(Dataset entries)
══════════

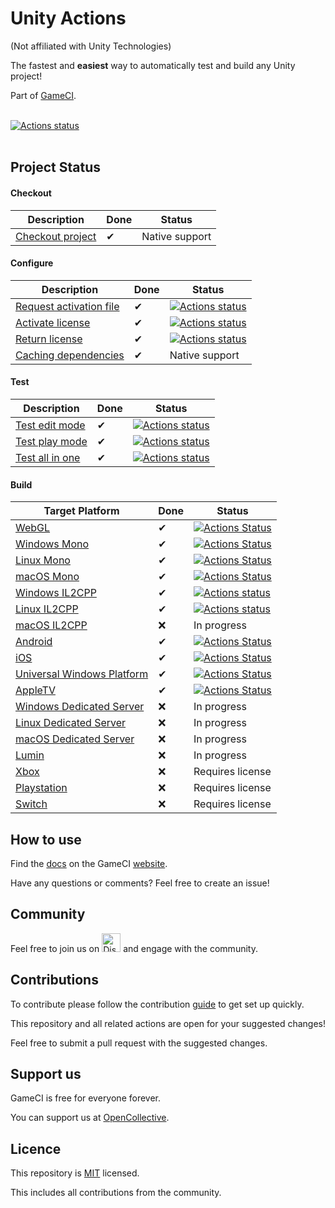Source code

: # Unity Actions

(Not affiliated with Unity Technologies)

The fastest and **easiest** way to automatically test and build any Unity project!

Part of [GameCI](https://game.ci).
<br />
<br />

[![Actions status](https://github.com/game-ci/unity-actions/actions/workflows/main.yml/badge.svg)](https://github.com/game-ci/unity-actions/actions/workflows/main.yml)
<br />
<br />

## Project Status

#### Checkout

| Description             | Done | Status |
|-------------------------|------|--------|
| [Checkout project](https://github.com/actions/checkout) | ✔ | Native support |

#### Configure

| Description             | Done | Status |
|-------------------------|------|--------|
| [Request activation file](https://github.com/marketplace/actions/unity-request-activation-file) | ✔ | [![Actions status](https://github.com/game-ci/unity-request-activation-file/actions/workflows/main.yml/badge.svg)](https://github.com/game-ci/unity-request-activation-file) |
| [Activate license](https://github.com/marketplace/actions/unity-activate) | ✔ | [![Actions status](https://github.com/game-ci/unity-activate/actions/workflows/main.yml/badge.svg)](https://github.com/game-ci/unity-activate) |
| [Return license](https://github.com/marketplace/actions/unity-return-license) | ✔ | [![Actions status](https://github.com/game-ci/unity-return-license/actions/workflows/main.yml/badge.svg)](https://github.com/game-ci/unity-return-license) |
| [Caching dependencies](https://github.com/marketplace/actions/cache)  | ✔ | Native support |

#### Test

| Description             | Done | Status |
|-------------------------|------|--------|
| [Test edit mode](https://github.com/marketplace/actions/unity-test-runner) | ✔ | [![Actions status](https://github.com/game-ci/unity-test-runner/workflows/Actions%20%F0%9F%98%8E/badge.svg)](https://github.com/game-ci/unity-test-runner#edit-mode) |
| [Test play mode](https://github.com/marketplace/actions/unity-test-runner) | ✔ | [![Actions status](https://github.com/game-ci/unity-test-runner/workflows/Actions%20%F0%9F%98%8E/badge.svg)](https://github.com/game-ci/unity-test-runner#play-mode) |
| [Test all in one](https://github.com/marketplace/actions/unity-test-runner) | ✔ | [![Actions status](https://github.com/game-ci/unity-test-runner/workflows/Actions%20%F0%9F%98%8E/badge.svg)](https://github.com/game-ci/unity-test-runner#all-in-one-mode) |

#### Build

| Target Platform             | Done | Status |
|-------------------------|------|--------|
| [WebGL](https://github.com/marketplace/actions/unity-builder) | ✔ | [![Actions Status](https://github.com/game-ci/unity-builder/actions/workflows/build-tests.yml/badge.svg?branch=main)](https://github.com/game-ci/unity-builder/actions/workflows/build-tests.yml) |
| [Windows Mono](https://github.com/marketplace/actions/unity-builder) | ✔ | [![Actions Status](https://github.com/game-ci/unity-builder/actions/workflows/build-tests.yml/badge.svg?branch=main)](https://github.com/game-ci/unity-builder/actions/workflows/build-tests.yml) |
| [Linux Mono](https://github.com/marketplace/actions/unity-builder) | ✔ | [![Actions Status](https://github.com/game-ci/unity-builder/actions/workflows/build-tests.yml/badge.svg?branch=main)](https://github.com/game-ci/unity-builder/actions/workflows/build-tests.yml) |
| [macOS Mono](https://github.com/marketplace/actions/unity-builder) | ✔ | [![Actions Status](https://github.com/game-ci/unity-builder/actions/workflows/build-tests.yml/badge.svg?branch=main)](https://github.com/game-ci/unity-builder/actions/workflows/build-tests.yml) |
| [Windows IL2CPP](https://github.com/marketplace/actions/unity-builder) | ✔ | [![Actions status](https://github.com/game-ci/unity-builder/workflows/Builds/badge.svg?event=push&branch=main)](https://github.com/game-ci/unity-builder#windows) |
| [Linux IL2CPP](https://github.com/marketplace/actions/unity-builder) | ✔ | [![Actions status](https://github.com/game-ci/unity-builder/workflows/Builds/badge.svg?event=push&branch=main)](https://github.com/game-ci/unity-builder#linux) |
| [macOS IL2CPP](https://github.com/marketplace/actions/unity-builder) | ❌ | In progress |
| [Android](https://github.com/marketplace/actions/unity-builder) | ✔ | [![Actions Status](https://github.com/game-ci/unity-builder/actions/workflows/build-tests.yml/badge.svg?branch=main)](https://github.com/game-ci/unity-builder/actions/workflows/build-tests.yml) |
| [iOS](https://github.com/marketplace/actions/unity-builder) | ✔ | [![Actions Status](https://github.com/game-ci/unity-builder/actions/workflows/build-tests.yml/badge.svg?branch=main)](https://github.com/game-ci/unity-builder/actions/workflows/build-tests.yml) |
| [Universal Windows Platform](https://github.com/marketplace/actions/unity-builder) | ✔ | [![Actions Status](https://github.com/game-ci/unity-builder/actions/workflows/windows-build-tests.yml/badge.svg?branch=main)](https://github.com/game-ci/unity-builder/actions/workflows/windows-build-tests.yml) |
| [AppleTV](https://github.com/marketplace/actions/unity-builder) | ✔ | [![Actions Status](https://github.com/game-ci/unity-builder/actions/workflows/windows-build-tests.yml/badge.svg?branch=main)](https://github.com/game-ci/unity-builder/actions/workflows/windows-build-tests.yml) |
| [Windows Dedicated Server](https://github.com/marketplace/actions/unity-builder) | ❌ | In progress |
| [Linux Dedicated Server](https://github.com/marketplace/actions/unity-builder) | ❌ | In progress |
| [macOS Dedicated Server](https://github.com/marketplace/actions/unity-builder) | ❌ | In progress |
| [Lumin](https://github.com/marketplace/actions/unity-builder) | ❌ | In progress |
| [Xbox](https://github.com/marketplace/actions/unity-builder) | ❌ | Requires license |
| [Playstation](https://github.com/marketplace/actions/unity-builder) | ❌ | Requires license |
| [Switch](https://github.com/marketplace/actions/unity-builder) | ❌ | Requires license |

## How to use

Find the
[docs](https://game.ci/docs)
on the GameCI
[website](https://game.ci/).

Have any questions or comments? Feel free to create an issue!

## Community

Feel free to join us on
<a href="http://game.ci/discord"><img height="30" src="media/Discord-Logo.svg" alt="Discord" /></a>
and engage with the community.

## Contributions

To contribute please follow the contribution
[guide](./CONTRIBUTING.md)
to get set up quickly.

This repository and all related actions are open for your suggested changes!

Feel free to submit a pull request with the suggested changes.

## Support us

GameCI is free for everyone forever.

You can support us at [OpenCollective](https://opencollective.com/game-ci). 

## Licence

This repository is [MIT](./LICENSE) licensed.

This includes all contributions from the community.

══════════

What you have to do: The job here is to retype the data exactly, with no pictures included.

Solution to this problem:
Source code

: # Unity Actions

(Not affiliated with Unity Technologies)

The fastest and **easiest** way to automatically test and build any Unity project!

Part of [GameCI](https://game.ci).
<br />
<br />

[![Actions status](https://github.com/game-ci/unity-actions/actions/workflows/main.yml/badge.svg)](https://github.com/game-ci/unity-actions/actions/workflows/main.yml)
<br />
<br />

## Project Status

#### Checkout

| Description             | Done | Status |
|-------------------------|------|--------|
| [Checkout project](https://github.com/actions/checkout) | ✔ | Native support |

#### Configure

| Description             | Done | Status |
|-------------------------|------|--------|
| [Request activation file](https://github.com/marketplace/actions/unity-request-activation-file) | ✔ | [![Actions status](https://github.com/game-ci/unity-request-activation-file/actions/workflows/main.yml/badge.svg)](https://github.com/game-ci/unity-request-activation-file) |
| [Activate license](https://github.com/marketplace/actions/unity-activate) | ✔ | [![Actions status](https://github.com/game-ci/unity-activate/actions/workflows/main.yml/badge.svg)](https://github.com/game-ci/unity-activate) |
| [Return license](https://github.com/marketplace/actions/unity-return-license) | ✔ | [![Actions status](https://github.com/game-ci/unity-return-license/actions/workflows/main.yml/badge.svg)](https://github.com/game-ci/unity-return-license) |
| [Caching dependencies](https://github.com/marketplace/actions/cache)  | ✔ | Native support |

#### Test

| Description             | Done | Status |
|-------------------------|------|--------|
| [Test edit mode](https://github.com/marketplace/actions/unity-test-runner) | ✔ | [![Actions status](https://github.com/game-ci/unity-test-runner/workflows/Actions%20%F0%9F%98%8E/badge.svg)](https://github.com/game-ci/unity-test-runner#edit-mode) |
| [Test play mode](https://github.com/marketplace/actions/unity-test-runner) | ✔ | [![Actions status](https://github.com/game-ci/unity-test-runner/workflows/Actions%20%F0%9F%98%8E/badge.svg)](https://github.com/game-ci/unity-test-runner#play-mode) |
| [Test all in one](https://github.com/marketplace/actions/unity-test-runner) | ✔ | [![Actions status](https://github.com/game-ci/unity-test-runner/workflows/Actions%20%F0%9F%98%8E/badge.svg)](https://github.com/game-ci/unity-test-runner#all-in-one-mode) |

#### Build

| Target Platform             | Done | Status |
|-------------------------|------|--------|
| [WebGL](https://github.com/marketplace/actions/unity-builder) | ✔ | [![Actions Status](https://github.com/game-ci/unity-builder/actions/workflows/build-tests.yml/badge.svg?branch=main)](https://github.com/game-ci/unity-builder/actions/workflows/build-tests.yml) |
| [Windows Mono](https://github.com/marketplace/actions/unity-builder) | ✔ | [![Actions Status](https://github.com/game-ci/unity-builder/actions/workflows/build-tests.yml/badge.svg?branch=main)](https://github.com/game-ci/unity-builder/actions/workflows/build-tests.yml) |
| [Linux Mono](https://github.com/marketplace/actions/unity-builder) | ✔ | [![Actions Status](https://github.com/game-ci/unity-builder/actions/workflows/build-tests.yml/badge.svg?branch=main)](https://github.com/game-ci/unity-builder/actions/workflows/build-tests.yml) |
| [macOS Mono](https://github.com/marketplace/actions/unity-builder) | ✔ | [![Actions Status](https://github.com/game-ci/unity-builder/actions/workflows/build-tests.yml/badge.svg?branch=main)](https://github.com/game-ci/unity-builder/actions/workflows/build-tests.yml) |
| [Windows IL2CPP](https://github.com/marketplace/actions/unity-builder) | ✔ | [![Actions status](https://github.com/game-ci/unity-builder/workflows/Builds/badge.svg?event=push&branch=main)](https://github.com/game-ci/unity-builder#windows) |
| [Linux IL2CPP](https://github.com/marketplace/actions/unity-builder) | ✔ | [![Actions status](https://github.com/game-ci/unity-builder/workflows/Builds/badge.svg?event=push&branch=main)](https://github.com/game-ci/unity-builder#linux) |
| [macOS IL2CPP](https://github.com/marketplace/actions/unity-builder) | ❌ | In progress |
| [Android](https://github.com/marketplace/actions/unity-builder) | ✔ | [![Actions Status](https://github.com/game-ci/unity-builder/actions/workflows/build-tests.yml/badge.svg?branch=main)](https://github.com/game-ci/unity-builder/actions/workflows/build-tests.yml) |
| [iOS](https://github.com/marketplace/actions/unity-builder) | ✔ | [![Actions Status](https://github.com/game-ci/unity-builder/actions/workflows/build-tests.yml/badge.svg?branch=main)](https://github.com/game-ci/unity-builder/actions/workflows/build-tests.yml) |
| [Universal Windows Platform](https://github.com/marketplace/actions/unity-builder) | ✔ | [![Actions Status](https://github.com/game-ci/unity-builder/actions/workflows/windows-build-tests.yml/badge.svg?branch=main)](https://github.com/game-ci/unity-builder/actions/workflows/windows-build-tests.yml) |
| [AppleTV](https://github.com/marketplace/actions/unity-builder) | ✔ | [![Actions Status](https://github.com/game-ci/unity-builder/actions/workflows/windows-build-tests.yml/badge.svg?branch=main)](https://github.com/game-ci/unity-builder/actions/workflows/windows-build-tests.yml) |
| [Windows Dedicated Server](https://github.com/marketplace/actions/unity-builder) | ❌ | In progress |
| [Linux Dedicated Server](https://github.com/marketplace/actions/unity-builder) | ❌ | In progress |
| [macOS Dedicated Server](https://github.com/marketplace/actions/unity-builder) | ❌ | In progress |
| [Lumin](https://github.com/marketplace/actions/unity-builder) | ❌ | In progress |
| [Xbox](https://github.com/marketplace/actions/unity-builder) | ❌ | Requires license |
| [Playstation](https://github.com/marketplace/actions/unity-builder) | ❌ | Requires license |
| [Switch](https://github.com/marketplace/actions/unity-builder) | ❌ | Requires license |

## How to use

Find the
[docs](https://game.ci/docs)
on the GameCI
[website](https://game.ci/).

Have any questions or comments? Feel free to create an issue!

## Community

Feel free to join us on
<a href="http://game.ci/discord"><img height="30" src="media/Discord-Logo.svg" alt="Discord" /></a>
and engage with the community.

## Contributions

To contribute please follow the contribution
[guide](./CONTRIBUTING.md)
to get set up quickly.

This repository and all related actions are open for your suggested changes!

Feel free to submit a pull request with the suggested changes.

## Support us

GameCI is free for everyone forever.

You can support us at [OpenCollective](https://opencollective.com/game-ci). 

## Licence

This repository is [MIT](./LICENSE) licensed.

This includes all contributions from the community.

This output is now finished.